##### Provided data

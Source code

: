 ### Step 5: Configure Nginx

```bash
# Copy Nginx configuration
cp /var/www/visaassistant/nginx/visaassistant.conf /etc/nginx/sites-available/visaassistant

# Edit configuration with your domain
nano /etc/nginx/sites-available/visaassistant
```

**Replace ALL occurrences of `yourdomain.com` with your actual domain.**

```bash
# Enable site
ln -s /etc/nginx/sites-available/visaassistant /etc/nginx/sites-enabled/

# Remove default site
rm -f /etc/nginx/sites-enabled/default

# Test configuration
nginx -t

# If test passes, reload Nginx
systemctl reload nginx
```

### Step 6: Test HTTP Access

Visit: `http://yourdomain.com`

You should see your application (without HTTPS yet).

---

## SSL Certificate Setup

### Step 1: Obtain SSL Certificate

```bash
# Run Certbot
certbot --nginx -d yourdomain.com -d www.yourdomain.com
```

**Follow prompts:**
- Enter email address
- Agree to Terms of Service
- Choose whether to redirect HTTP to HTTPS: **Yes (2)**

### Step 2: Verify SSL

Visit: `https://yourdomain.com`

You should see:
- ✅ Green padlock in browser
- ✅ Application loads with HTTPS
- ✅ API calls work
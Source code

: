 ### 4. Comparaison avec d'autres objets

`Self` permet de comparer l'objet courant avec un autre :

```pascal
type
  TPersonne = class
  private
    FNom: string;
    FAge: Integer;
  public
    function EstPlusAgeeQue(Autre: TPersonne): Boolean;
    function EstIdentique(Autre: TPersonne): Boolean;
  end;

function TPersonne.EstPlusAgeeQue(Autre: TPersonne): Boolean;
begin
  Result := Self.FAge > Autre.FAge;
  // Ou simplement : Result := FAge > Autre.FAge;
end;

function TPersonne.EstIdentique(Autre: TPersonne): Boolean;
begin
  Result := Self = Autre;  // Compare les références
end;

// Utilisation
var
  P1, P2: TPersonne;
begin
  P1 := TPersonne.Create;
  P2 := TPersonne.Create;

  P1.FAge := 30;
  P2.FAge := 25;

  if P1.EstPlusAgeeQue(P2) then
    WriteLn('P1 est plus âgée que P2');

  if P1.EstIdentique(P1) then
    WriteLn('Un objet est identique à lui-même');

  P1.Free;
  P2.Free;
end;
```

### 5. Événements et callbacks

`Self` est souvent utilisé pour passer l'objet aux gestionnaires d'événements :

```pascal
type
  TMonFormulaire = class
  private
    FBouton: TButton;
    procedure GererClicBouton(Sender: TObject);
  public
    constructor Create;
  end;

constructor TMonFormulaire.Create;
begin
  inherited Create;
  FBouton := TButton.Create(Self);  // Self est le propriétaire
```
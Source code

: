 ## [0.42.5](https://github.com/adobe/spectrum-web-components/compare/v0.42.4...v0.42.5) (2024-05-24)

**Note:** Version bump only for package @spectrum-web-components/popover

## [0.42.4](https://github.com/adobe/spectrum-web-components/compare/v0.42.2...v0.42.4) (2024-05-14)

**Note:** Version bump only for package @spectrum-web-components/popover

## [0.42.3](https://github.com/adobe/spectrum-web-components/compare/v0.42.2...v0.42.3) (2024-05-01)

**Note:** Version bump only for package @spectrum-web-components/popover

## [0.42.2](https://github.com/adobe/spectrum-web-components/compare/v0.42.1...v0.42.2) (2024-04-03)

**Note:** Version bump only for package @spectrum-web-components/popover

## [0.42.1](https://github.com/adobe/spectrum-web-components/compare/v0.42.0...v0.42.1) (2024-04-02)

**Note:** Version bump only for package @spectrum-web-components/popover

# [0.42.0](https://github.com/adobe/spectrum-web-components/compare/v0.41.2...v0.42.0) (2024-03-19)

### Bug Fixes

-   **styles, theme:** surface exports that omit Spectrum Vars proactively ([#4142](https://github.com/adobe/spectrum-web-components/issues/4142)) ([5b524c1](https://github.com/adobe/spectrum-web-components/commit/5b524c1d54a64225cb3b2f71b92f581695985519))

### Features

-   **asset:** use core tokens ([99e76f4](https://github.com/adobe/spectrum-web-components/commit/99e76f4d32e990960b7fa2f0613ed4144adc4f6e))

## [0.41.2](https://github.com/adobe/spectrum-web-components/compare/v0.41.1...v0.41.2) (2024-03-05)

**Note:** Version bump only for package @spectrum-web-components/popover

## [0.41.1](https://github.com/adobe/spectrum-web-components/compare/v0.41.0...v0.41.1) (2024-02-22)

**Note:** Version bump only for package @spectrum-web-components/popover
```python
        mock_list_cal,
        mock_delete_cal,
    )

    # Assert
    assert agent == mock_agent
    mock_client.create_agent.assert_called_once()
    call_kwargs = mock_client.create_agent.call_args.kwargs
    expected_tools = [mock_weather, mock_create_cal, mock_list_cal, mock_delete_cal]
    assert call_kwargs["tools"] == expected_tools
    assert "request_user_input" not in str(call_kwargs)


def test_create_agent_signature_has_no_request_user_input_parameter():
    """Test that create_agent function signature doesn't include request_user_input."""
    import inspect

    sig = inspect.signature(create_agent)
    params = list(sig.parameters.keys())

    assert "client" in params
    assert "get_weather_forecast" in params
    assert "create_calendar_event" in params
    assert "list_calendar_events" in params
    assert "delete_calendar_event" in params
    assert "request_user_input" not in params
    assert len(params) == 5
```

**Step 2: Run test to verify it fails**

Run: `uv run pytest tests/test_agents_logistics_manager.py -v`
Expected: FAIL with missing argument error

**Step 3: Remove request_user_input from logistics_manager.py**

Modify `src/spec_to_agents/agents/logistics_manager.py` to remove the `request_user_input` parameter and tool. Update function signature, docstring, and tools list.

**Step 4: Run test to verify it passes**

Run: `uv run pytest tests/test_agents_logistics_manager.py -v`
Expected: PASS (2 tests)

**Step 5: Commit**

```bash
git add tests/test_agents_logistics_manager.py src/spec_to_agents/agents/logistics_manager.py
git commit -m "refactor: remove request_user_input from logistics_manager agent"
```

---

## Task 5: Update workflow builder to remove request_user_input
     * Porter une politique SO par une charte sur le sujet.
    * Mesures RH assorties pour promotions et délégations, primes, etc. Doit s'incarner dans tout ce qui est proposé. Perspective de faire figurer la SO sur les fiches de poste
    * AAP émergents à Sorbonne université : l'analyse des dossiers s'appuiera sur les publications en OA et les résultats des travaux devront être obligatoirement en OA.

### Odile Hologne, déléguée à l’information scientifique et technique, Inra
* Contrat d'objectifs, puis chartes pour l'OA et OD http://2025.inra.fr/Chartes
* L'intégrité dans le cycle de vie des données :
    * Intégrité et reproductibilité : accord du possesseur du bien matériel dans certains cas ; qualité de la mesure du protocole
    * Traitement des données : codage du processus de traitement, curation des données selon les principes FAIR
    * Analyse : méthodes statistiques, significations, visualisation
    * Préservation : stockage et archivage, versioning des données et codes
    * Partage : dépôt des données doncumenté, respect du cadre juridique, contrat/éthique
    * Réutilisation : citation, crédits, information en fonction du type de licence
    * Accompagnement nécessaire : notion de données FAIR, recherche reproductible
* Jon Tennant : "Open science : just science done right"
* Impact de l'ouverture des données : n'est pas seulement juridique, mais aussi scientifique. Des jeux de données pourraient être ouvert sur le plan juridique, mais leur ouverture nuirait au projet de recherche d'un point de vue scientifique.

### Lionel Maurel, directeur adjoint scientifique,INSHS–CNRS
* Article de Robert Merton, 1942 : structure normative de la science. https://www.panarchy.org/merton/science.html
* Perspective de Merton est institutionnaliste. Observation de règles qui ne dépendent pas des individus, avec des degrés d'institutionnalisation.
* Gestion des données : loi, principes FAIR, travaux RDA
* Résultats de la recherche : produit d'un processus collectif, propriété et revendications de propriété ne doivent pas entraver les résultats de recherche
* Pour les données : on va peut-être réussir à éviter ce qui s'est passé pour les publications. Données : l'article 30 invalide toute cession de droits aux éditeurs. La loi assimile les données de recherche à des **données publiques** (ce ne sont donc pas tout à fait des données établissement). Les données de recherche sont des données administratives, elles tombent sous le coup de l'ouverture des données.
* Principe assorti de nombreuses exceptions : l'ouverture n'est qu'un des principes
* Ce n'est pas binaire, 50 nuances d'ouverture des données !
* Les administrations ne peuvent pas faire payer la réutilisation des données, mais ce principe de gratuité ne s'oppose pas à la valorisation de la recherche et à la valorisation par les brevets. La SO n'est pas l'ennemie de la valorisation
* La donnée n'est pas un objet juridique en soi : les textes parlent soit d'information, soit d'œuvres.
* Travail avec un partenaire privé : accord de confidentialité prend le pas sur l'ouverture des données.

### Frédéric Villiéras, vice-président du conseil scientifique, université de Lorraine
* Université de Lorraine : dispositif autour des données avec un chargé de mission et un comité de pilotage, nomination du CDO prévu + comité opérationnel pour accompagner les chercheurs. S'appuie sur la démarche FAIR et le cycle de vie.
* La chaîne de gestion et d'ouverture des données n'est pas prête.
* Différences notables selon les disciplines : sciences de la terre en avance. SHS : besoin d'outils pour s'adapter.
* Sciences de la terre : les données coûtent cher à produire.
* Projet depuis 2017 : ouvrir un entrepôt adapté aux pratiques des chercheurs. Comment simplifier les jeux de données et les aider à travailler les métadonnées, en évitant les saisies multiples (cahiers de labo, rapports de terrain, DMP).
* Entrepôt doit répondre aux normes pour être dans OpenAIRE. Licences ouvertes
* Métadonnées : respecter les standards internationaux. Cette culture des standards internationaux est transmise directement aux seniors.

##########

◆ **What this task involves**: Take each line above that contains "constructor" and copy it out.

◆ **Written answer**:
    constructor Create;
constructor TMonFormulaire.Create;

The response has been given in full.